_What is needed_
From the records below, transcribe only the lines running from the one with "a whole directory" through the one with "scp -r -i /Applications/XAMPP/htdocs/keypairfile.pem". Keep both of those end lines.
── The records ──
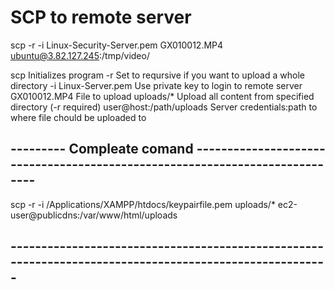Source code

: # SCP to remote server
scp -r -i Linux-Security-Server.pem GX010012.MP4 ubuntu@3.82.127.245:/tmp/video/

scp                             Initializes program
-r                              Set to reqursive if you want to upload a whole directory
-i Linux-Server.pem             Use private key to login to remote server
GX010012.MP4                    File to upload
uploads/*                       Upload all content from specified directory (-r required)
user@host:/path/uploads         Server credentials:path to where file chould be uploaded to

## --------- Compleate comand ----------------------------------------------------------------------------
scp -r -i /Applications/XAMPP/htdocs/keypairfile.pem uploads/* ec2-user@publicdns:/var/www/html/uploads
## -------------------------------------------------------------------------------------------------------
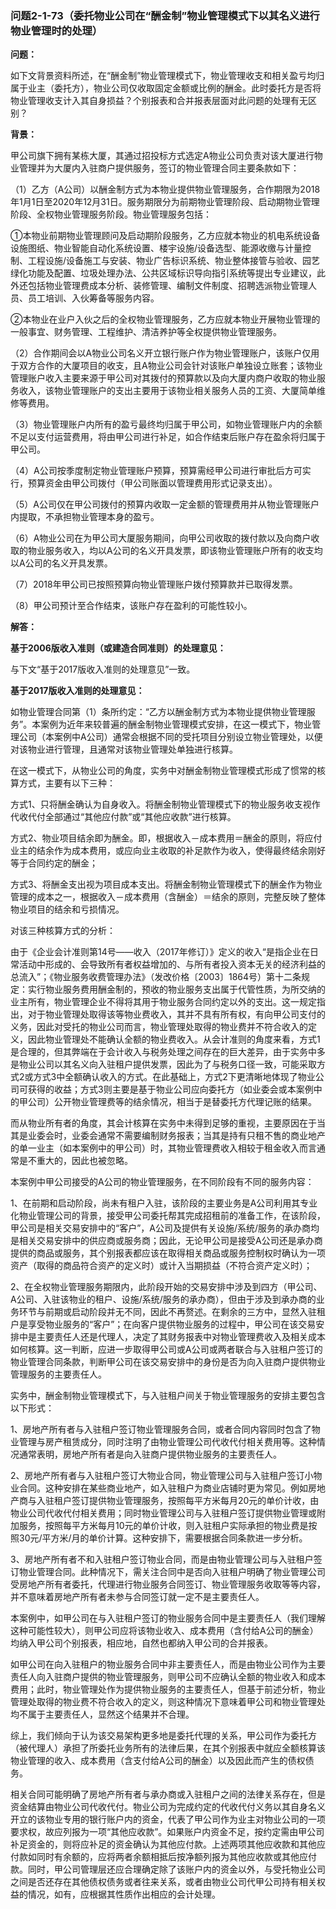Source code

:### 问题2-1-73（委托物业公司在“酬金制”物业管理模式下以其名义进行物业管理时的处理）

**问题：**

如下文背景资料所述，在“酬金制”物业管理模式下，物业管理收支和相关盈亏均归属于业主（委托方），物业公司仅收取固定金额或比例的酬金。此时委托方是否将物业管理收支计入其自身损益？个别报表和合并报表层面对此问题的处理有无区别？

**背景：**

甲公司旗下拥有某栋大厦，其通过招投标方式选定A物业公司负责对该大厦进行物业管理并为大厦内入驻商户提供服务，签订的物业管理合同主要条款如下：

（1）乙方（A公司）以酬金制方式为本物业提供物业管理服务，合作期限为2018年1月1日至2020年12月31日。服务期限分为前期物业管理阶段、启动期物业管理阶段、全权物业管理服务阶段。物业管理服务包括：

①本物业前期物业管理顾问及启动期阶段服务，乙方应就本物业的机电系统设备设施图纸、物业智能自动化系统设置、楼宇设施/设备选型、能源收缴与计量控制、工程设施/设备施工与安装、物业广告标识系统、物业整体接管与验收、园艺绿化功能及配置、垃圾处理办法、公共区域标识导向指引系统等提出专业建议，此外还包括物业管理费成本分析、装修管理、编制文件制度、招聘选派物业管理人员、员工培训、入伙筹备等服务内容。

②本物业在业户入伙之后的全权物业管理服务，乙方应就本物业开展物业管理的一般事宜、财务管理、工程维护、清洁养护等全权提供物业管理服务。

（2）合作期间会以A物业公司名义开立银行账户作为物业管理账户，该账户仅用于双方合作的大厦项目的收支，且A物业公司会针对该账户单独设立账套；该物业管理账户收入主要来源于甲公司对其拨付的预算款以及向大厦内商户收取的物业服务收入，该物业管理账户的支出主要用于该物业相关服务人员的工资、大厦简单维修等费用。

（3）物业管理账户内所有的盈亏最终均归属于甲公司，如物业管理账户内的余额不足以支付运营费用，将由甲公司进行补足，如合作结束后账户存在盈余将归属于甲公司。

（4）A公司按季度制定物业管理账户预算，预算需经甲公司进行审批后方可实行，预算资金由甲公司拨付（甲公司账面以管理费用形式记录支出）。

（5）A公司仅在甲公司拨付的预算内收取一定金额的管理费用并从物业管理账户内提取，不承担物业管理本身的盈亏。

（6）A物业公司在为甲公司大厦服务期间，向甲公司收取的拨付款以及向商户收取的物业服务收入，均以A公司的名义开具发票，即该物业管理账户所有的收支均以A公司的名义开具发票。

（7）2018年甲公司已按照预算向物业管理账户拨付预算款并已取得发票。

（8）甲公司预计至合作结束，该账户存在盈利的可能性较小。

**解答：**

**基于2006版收入准则（或建造合同准则）的处理意见：**

与下文“基于2017版收入准则的处理意见”一致。

**基于2017版收入准则的处理意见：**

如物业管理合同第（1）条所约定：“乙方以酬金制方式为本物业提供物业管理服务”。本案例为近年来较普遍的酬金制物业管理模式安排，在这一模式下，物业管理公司（本案例中A公司）通常会根据不同的受托项目分别设立物业管理处，以便对该物业进行管理，且通常对该物业管理处单独进行核算。

在这一模式下，从物业公司的角度，实务中对酬金制物业管理模式形成了惯常的核算方式，主要有以下三种：

方式1、只将酬金确认为自身收入。将酬金制物业管理模式下的物业服务收支视作代收代付全部通过“其他应付款”或“其他应收款”进行核算。

方式2、物业项目结余即为酬金。即，根据收入－成本费用＝酬金的原则，将应付业主的结余作为成本费用，或应向业主收取的补足款作为收入，使得最终结余刚好等于合同约定的酬金；

方式3、将酬金支出视为项目成本支出。将酬金制物业管理模式下的酬金作为物业管理的成本之一，根据收入－成本费用（含酬金）＝结余的原则，完整反映了整体物业项目的结余和亏损情况。

对该三种核算方式的分析：

由于《企业会计准则第14号——收入（2017年修订）》定义的收入“是指企业在日常活动中形成的、会导致所有者权益增加的、与所有者投入资本无关的经济利益的总流入”；《物业服务收费管理办法》（发改价格〔2003〕1864号）第十二条规定：实行物业服务费用酬金制的，预收的物业服务支出属于代管性质，为所交纳的业主所有，物业管理企业不得将其用于物业服务合同约定以外的支出。这一规定指出，对于物业管理处取得该等物业费收入，其并不具有所有权，有向甲公司支付的义务，因此对受托的物业公司而言，物业管理处取得的物业费并不符合收入的定义，因此物业管理处不能确认全额的物业费收入。从会计准则的角度来看，方式1是合理的，但其弊端在于会计收入与税务处理之间存在的巨大差异，由于实务中多是物业公司以其名义向入驻租户提供发票，因此为了与税务口径一致，可能采取方式2或方式3中全额确认收入的方式。在此基础上，方式2下更清晰地体现了物业公司可获得的收益；方式3则主要是基于物业公司应向委托方（如业委会或本案例中的甲公司）公开物业管理费等的结余情况，相当于是替委托方代理记账的结果。

而从物业所有者的角度，其会计核算在实务中未得到足够的重视，主要原因在于当其是业委会时，业委会通常不需要编制财务报表；当其是持有只租不售的商业地产的单一业主（如本案例中的甲公司）时，其物业管理费收入相较于租金收入而言通常是不重大的，因此也被忽略。

本案例中甲公司接受的A公司的物业管理服务，在不同阶段有不同的服务内容：

1、在前期和启动阶段，尚未有租户入驻，该阶段的主要业务是A公司利用其专业化物业管理公司的背景，接受甲公司委托帮其完成招租前的准备工作，在该阶段，甲公司是相关交易安排中的“客户”，A公司及提供有关设施/系统/服务的承办商均是相关交易安排中的供应商或服务商；因此，无论甲公司是接受A公司还是承办商提供的商品或服务，其个别报表都应该在取得相关商品或服务控制权时确认为一项资产（取得的商品符合资产的定义时）或计入当期损益（不符合资产定义时）；

2、在全权物业管理服务期限内，此阶段开始的交易安排中涉及到四方（甲公司、A公司、入驻该物业的租户、设施/系统/服务的承办商），但由于涉及到承办商的业务环节与前期或启动阶段并无不同，因此不再赘述。在剩余的三方中，显然入驻租户是享受物业服务的“客户”；在向客户提供物业服务的过程中，甲公司在该交易安排中是主要责任人还是代理人，决定了其财务报表中对物业管理费收入及相关成本如何核算。这一判断，应进一步取得甲公司或A公司或两者联合与入驻租户签订的物业管理合同条款，判断甲公司在该交易安排中的身份是否为向入驻商户提供物业管理服务的主要责任人。

实务中，酬金制物业管理模式下，与入驻租户间关于物业管理服务的安排主要包含以下形式：

1、房地产所有者与入驻租户签订物业管理服务合同，或者合同内容同时包含了物业管理与房产租赁成分，同时注明了由物业管理公司代收代付相关费用等。这种情况通常表明，房地产所有者是向入驻商户提供物业服务的主要责任人。

2、房地产所有者与入驻租户签订大物业合同，物业管理公司与入驻租户签订小物业合同。这种安排在某些商业地产，如入驻租户为商业店铺时更为常见。例如房地产商与入驻租户签订提供物业管理服务，按照每平方米每月20元的单价计收，由物业公司代收代付相关费用；同时物业管理公司与入驻租户签订提供物业管理或附加服务，按照每平方米每月10元的单价计收，则入驻租户实际承担的物业费是按照30元/平方米/月的单价计算。这种安排下，需要根据合同条款进一步分析。

3、房地产所有者不和入驻租户签订物业合同，而是由物业管理公司与入驻租户签订物业管理合同。此种情况下，需关注合同中是否向入驻租户明确了物业管理公司受房地产所有者委托，代理进行物业服务合同签订、物业管理服务收取等等内容，并不意味着房地产所有者未参与合同签订就一定不是主要责任人。

本案例中，如甲公司在与入驻租户签订的物业服务合同中是主要责任人（我们理解这种可能性较大），则甲公司应将该物业收入、成本费用（含付给A公司的酬金）均纳入甲公司个别报表，相应地，自然也都纳入甲公司的合并报表。

如甲公司在向入驻租户的物业服务合同中非主要责任人，而是由物业公司作为主要责任人向入驻商户提供的物业管理服务，则甲公司不应确认全额的物业收入和成本费用；此时，物业管理处作为提供物业服务的主要责任人，但基于前述分析，物业管理处取得的物业费不符合收入的定义，则这种情况下意味着甲公司和物业管理处均不属于主要责任人，显然这个结果并不合理。

综上，我们倾向于认为该交易架构更多地是委托代理的关系，甲公司作为委托方（被代理人）承担了所委托业务所有的法律后果，在其个别报表中就应全额核算该物业管理的收入、成本费用（含支付给A公司的酬金）以及因此而产生的债权债务。

相关合同可能明确了房地产所有者与承办商或入驻租户之间的法律关系存在，但是资金结算由物业公司代收代付。物业公司为完成约定的代收代付义务以其自身名义开立的该物业专用的银行账户内的资金，代表了甲公司作为业主对物业公司的一项要求权，故应列报为一项“其他应收款”。如果账户内资金不足，按约定需由甲公司补足资金的，则将应补足的资金确认为其他应付款。上述两项其他应收款和其他应付款如同时有余额的，应将两者余额相抵后按净额列报为其他应收款或其他应付款。同时，甲公司管理层还应合理确定除了该账户内的资金以外，与受托物业公司之间是否还存在其他债权债务或者往来关系，或者由物业公司代甲公司持有相关权益的情况，如有，应根据其性质作出相应的会计处理。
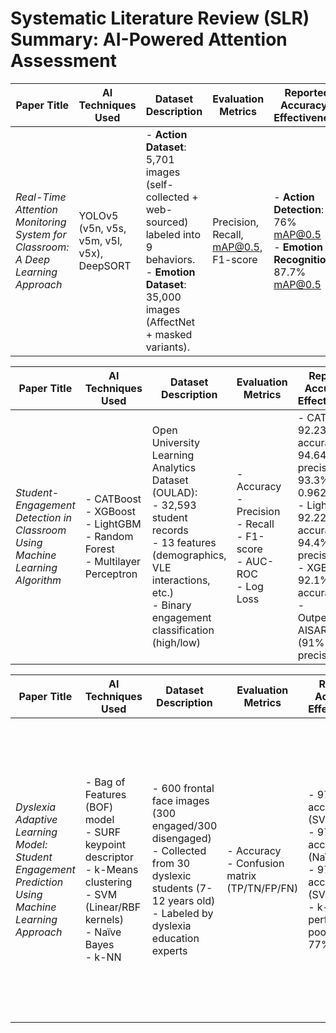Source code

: # Systematic Literature Review (SLR) Summary: AI-Powered Attention Assessment

| Paper Title                                                                       | AI Techniques Used                        | Dataset Description                                                                                                                                           | Evaluation Metrics               | Reported Accuracy / Effectiveness                                         | Key Challenges Noted                                                                                  | Future Directions Suggested                                                                                       |
|-----------------------------------------------------------------------------------|-------------------------------------------|---------------------------------------------------------------------------------------------------------------------------------------------------------------|----------------------------------|-------------------------------------------------------------------------|---------------------------------------------------------------------------------------------------------|--------------------------------------------------------------------------------------------------------------------|
| *Real-Time Attention Monitoring System for Classroom: A Deep Learning Approach*   | YOLOv5 (v5n, v5s, v5m, v5l, v5x), DeepSORT | - **Action Dataset**: 5,701 images (self-collected + web-sourced) labeled into 9 behaviors. <br> - **Emotion Dataset**: 35,000 images (AffectNet + masked variants). | Precision, Recall, mAP@0.5, F1-score | - **Action Detection**: 76% mAP@0.5 <br> - **Emotion Recognition**: 87.7% mAP@0.5 | - Small dataset size <br> - Limited real-world validation <br> - Privacy concerns <br> - Computational cost | - Integration with social robots <br> - Larger-scale trials <br> - Multi-modal fusion (EEG + vision) <br> - Explainable AI (XAI) |


| Paper Title | AI Techniques Used | Dataset Description | Evaluation Metrics | Reported Accuracy / Effectiveness | Key Challenges Noted | Future Directions Suggested |
|-------------|--------------------|---------------------|--------------------|-----------------------------------|----------------------|-----------------------------|
| *Student-Engagement Detection in Classroom Using Machine Learning Algorithm* | - CATBoost<br>- XGBoost<br>- LightGBM<br>- Random Forest<br>- Multilayer Perceptron | Open University Learning Analytics Dataset (OULAD):<br>- 32,593 student records<br>- 13 features (demographics, VLE interactions, etc.)<br>- Binary engagement classification (high/low) | - Accuracy<br>- Precision<br>- Recall<br>- F1-score<br>- AUC-ROC<br>- Log Loss | - CATBoost: 92.23% accuracy, 94.64% precision, 93.3% recall, 0.9626 AUC<br>- LightGBM: 92.22% accuracy, 94.4% precision<br>- XGBoost: 92.1% accuracy<br>- Outperformed AISAR model (91% precision) | - Class imbalance (72% low engagement)<br>- Limited interpretability of complex models<br>- Generalizability across different learning environments<br>- Privacy concerns with student data | - Incorporate additional data sources (learning preferences, material characteristics)<br>- Investigate dropout-engagement correlation<br>- Adaptive learning interventions<br>- Explainable AI for model transparency |


| Paper Title | AI Techniques Used | Dataset Description | Evaluation Metrics | Reported Accuracy / Effectiveness | Key Challenges Noted | Future Directions Suggested |
|-------------|--------------------|---------------------|--------------------|-----------------------------------|----------------------|-----------------------------|
| *Dyslexia Adaptive Learning Model: Student Engagement Prediction Using Machine Learning Approach* | - Bag of Features (BOF) model<br>- SURF keypoint descriptor<br>- k-Means clustering<br>- SVM (Linear/RBF kernels)<br>- Naïve Bayes<br>- k-NN | - 600 frontal face images (300 engaged/300 disengaged)<br>- Collected from 30 dyslexic students (7-12 years old)<br>- Labeled by dyslexia education experts | - Accuracy<br>- Confusion matrix (TP/TN/FP/FN) | - 97.8% accuracy (SVM Linear)<br>- 97.3% accuracy (Naïve Bayes)<br>- 97.1% accuracy (SVM RBF)<br>- k-NN performed poorly (~60-77%) | - Limited gesture variations in dataset<br>- Partial face occlusion challenges<br>- Small sample size (30 students)<br>- Difficulty classifying ambiguous states (e.g., yawning) | - Integration with adaptive learning systems for dyslexia<br>- Expansion to dynamic video analysis<br>- Inclusion of more behavioral cues (e.g., head pose)<br>- Larger-scale validation across diverse dyslexic populations |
───
_Response to this exercise_
-r                              Set to reqursive if you want to upload a whole directory
-i Linux-Server.pem             Use private key to login to remote server
GX010012.MP4                    File to upload
uploads/*                       Upload all content from specified directory (-r required)
user@host:/path/uploads         Server credentials:path to where file chould be uploaded to

## --------- Compleate comand ----------------------------------------------------------------------------
scp -r -i /Applications/XAMPP/htdocs/keypairfile.pem uploads/* ec2-user@publicdns:/var/www/html/uploads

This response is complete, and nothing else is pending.